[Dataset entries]

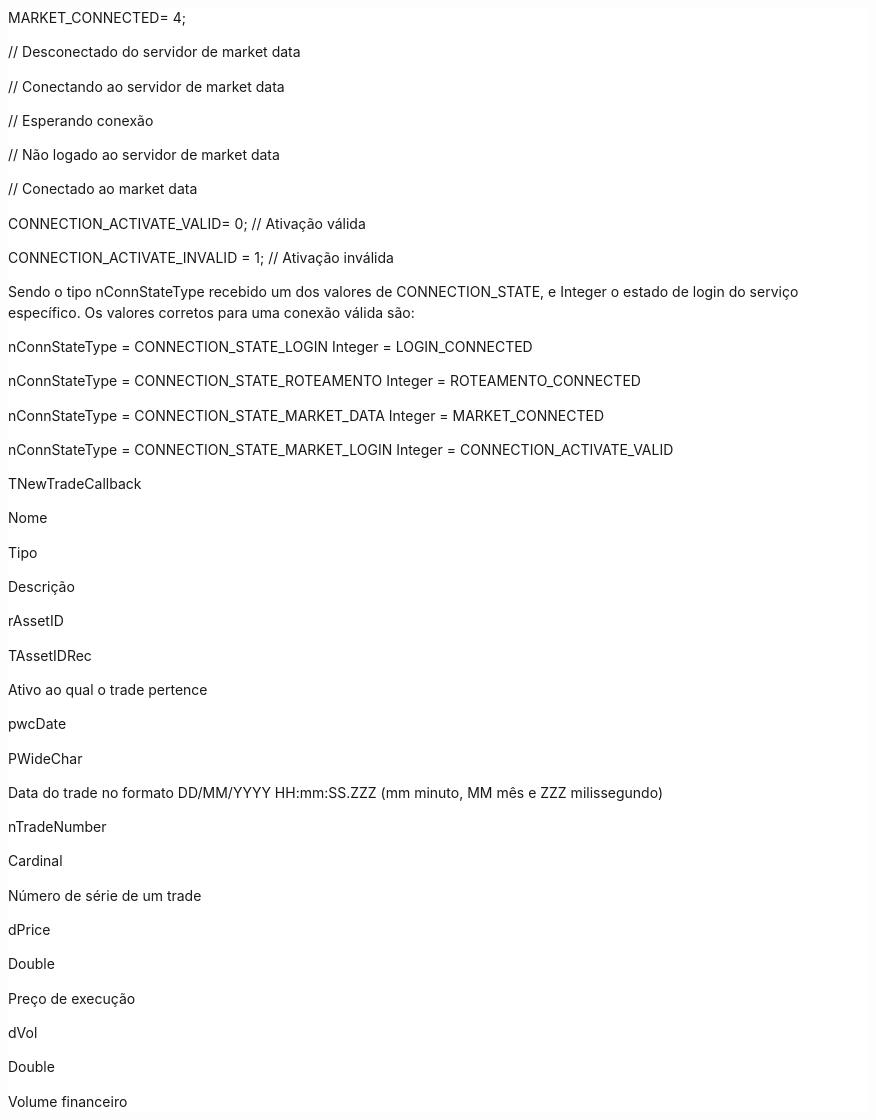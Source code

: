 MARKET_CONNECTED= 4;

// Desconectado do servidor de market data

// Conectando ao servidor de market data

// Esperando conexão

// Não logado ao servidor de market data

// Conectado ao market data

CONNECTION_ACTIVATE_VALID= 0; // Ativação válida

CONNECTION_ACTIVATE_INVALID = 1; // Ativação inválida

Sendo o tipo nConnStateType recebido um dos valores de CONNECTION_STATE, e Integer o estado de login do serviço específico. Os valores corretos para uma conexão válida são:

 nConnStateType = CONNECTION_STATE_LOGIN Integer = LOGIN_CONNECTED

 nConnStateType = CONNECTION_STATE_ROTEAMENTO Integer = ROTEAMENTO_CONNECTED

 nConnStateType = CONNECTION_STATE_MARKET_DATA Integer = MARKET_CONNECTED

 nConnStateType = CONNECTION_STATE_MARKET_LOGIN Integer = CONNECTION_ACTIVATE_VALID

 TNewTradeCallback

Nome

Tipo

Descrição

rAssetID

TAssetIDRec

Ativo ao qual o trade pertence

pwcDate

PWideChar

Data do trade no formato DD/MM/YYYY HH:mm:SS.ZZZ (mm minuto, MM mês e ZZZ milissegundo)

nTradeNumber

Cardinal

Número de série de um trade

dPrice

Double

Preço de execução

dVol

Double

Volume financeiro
* * *
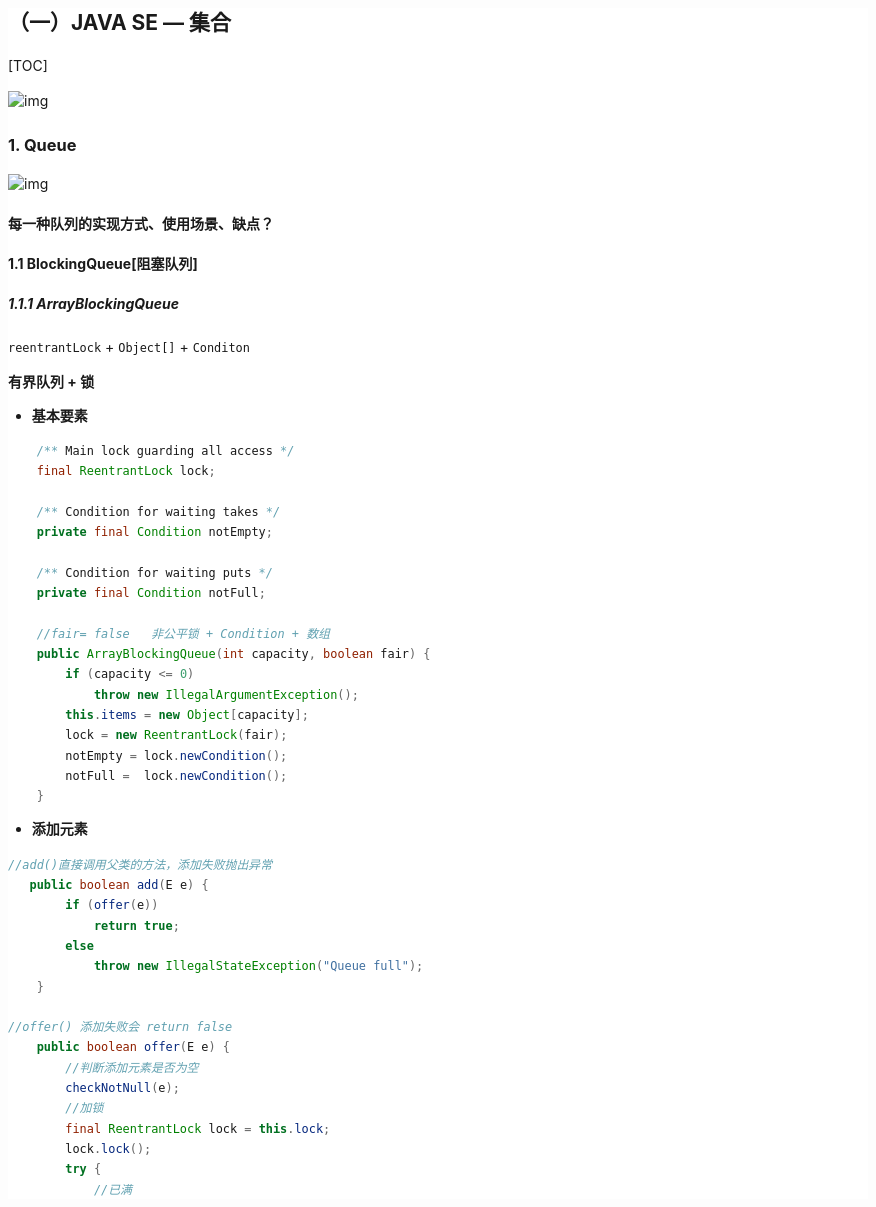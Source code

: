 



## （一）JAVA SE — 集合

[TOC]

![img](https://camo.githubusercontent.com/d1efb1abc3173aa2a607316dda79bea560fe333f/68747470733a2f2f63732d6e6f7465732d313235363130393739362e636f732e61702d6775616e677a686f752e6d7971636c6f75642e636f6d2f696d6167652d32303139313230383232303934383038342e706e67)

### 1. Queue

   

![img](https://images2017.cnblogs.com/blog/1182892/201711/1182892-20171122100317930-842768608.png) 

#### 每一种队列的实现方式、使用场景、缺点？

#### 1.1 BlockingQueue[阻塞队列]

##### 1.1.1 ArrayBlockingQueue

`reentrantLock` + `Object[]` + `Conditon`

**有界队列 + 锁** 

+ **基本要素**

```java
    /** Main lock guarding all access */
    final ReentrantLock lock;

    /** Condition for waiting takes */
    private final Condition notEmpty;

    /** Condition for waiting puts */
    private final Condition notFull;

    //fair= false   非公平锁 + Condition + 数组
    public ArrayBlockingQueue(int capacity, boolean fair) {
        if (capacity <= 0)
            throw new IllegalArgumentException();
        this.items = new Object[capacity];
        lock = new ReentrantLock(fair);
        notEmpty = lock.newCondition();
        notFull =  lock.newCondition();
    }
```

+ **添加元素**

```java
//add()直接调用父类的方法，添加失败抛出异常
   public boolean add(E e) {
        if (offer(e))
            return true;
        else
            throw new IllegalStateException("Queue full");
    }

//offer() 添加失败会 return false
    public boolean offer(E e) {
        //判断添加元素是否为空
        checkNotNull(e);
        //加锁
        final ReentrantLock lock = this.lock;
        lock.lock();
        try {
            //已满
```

▶ [What you need to do]
Find the number of lines in the data above that contain "return". Please give that number alone.

▶ [Problem solution]
2